RAW DATA:
======
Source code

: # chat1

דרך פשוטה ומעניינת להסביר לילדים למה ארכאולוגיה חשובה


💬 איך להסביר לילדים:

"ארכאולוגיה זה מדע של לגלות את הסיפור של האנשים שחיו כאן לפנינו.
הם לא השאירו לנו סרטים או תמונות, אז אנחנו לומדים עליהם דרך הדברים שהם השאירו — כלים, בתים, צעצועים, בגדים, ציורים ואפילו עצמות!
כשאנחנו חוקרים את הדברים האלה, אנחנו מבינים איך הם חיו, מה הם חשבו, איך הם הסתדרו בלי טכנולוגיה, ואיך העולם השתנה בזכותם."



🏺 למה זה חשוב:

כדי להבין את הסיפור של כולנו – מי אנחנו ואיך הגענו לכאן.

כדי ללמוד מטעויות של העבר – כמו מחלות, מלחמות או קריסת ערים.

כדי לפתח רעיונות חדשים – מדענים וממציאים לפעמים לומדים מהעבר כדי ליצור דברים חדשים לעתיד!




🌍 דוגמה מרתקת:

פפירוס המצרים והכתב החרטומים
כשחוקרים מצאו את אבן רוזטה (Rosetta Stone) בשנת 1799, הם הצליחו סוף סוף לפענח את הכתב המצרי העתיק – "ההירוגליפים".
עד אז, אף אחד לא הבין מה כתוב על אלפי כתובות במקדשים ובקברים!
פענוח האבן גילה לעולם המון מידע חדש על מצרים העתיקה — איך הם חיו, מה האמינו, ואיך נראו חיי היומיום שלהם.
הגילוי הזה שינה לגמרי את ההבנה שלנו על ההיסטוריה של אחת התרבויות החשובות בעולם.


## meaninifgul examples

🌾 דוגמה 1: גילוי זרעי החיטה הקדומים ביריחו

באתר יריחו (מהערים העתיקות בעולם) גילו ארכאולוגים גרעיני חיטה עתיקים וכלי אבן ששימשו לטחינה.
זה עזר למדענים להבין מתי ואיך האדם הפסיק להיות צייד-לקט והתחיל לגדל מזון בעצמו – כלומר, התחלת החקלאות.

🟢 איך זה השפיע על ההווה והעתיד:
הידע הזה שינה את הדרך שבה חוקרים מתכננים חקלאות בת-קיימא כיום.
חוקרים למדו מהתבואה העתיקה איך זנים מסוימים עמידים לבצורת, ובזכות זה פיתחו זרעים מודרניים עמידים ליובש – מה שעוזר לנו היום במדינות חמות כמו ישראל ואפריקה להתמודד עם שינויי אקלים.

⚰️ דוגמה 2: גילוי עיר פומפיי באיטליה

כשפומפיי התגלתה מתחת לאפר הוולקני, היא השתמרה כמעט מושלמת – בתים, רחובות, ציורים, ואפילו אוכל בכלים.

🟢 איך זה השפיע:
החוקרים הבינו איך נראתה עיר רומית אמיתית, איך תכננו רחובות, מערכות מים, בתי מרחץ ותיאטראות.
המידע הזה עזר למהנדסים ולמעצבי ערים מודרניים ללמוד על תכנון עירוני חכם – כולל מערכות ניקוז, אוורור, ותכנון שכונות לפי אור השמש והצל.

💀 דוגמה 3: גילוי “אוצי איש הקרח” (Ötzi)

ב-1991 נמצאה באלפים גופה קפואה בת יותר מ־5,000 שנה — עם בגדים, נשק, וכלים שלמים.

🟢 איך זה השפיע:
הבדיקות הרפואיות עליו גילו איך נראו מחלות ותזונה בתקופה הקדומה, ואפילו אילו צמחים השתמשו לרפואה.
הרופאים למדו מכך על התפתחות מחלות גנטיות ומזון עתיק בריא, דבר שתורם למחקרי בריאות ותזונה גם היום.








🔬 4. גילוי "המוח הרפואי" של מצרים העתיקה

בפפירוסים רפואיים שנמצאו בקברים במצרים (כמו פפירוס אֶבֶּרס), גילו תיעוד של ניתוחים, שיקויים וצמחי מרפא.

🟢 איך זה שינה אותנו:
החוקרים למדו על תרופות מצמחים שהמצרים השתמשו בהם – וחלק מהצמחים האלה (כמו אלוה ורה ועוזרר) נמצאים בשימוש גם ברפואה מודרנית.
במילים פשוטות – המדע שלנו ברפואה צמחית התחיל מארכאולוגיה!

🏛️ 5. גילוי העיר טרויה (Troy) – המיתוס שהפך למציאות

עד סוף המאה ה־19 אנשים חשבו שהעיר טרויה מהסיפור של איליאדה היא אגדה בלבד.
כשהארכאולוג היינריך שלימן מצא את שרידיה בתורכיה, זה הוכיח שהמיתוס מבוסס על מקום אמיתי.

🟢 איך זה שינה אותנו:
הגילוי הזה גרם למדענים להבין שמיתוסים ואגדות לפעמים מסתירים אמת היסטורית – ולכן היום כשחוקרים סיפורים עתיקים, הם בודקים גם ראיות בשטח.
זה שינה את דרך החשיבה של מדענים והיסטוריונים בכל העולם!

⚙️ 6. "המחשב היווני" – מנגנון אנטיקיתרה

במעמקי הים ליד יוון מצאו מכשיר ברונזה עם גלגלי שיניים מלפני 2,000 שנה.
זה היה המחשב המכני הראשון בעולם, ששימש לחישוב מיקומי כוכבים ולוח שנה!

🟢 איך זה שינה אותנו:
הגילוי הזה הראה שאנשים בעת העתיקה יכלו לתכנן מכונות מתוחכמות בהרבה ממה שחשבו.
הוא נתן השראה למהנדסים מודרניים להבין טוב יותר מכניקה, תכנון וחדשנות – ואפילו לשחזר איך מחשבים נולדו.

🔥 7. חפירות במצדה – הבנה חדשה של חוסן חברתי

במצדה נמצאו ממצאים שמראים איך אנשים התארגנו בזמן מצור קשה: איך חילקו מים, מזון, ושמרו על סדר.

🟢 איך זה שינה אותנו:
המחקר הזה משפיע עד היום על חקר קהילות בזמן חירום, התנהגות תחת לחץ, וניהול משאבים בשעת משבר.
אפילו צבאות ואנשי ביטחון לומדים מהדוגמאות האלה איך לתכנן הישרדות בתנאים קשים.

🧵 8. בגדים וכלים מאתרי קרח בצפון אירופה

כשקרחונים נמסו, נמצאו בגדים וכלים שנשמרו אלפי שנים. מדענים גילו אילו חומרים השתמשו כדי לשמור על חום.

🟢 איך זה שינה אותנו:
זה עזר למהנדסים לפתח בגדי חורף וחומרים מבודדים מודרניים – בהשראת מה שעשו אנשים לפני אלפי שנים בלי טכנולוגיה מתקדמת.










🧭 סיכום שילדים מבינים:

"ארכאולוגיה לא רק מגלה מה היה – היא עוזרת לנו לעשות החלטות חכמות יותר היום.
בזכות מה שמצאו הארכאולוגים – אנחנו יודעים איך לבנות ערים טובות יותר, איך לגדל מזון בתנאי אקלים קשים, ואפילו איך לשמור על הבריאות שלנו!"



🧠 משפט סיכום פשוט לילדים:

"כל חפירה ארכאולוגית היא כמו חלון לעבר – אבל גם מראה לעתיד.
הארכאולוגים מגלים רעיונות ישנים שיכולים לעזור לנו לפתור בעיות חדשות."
======
TASK TO COMPLETE: Looking at the entries above, can you reproduce exactly the lines from the one that holds "כדי ללמוד מטעויות" through the one that holds "כשחוקרים מצאו את", and only those?

ANSWER BELOW:
כדי ללמוד מטעויות של העבר – כמו מחלות, מלחמות או קריסת ערים.

כדי לפתח רעיונות חדשים – מדענים וממציאים לפעמים לומדים מהעבר כדי ליצור דברים חדשים לעתיד!




🌍 דוגמה מרתקת:

פפירוס המצרים והכתב החרטומים
כשחוקרים מצאו את אבן רוזטה (Rosetta Stone) בשנת 1799, הם הצליחו סוף סוף לפענח את הכתב המצרי העתיק – "ההירוגליפים".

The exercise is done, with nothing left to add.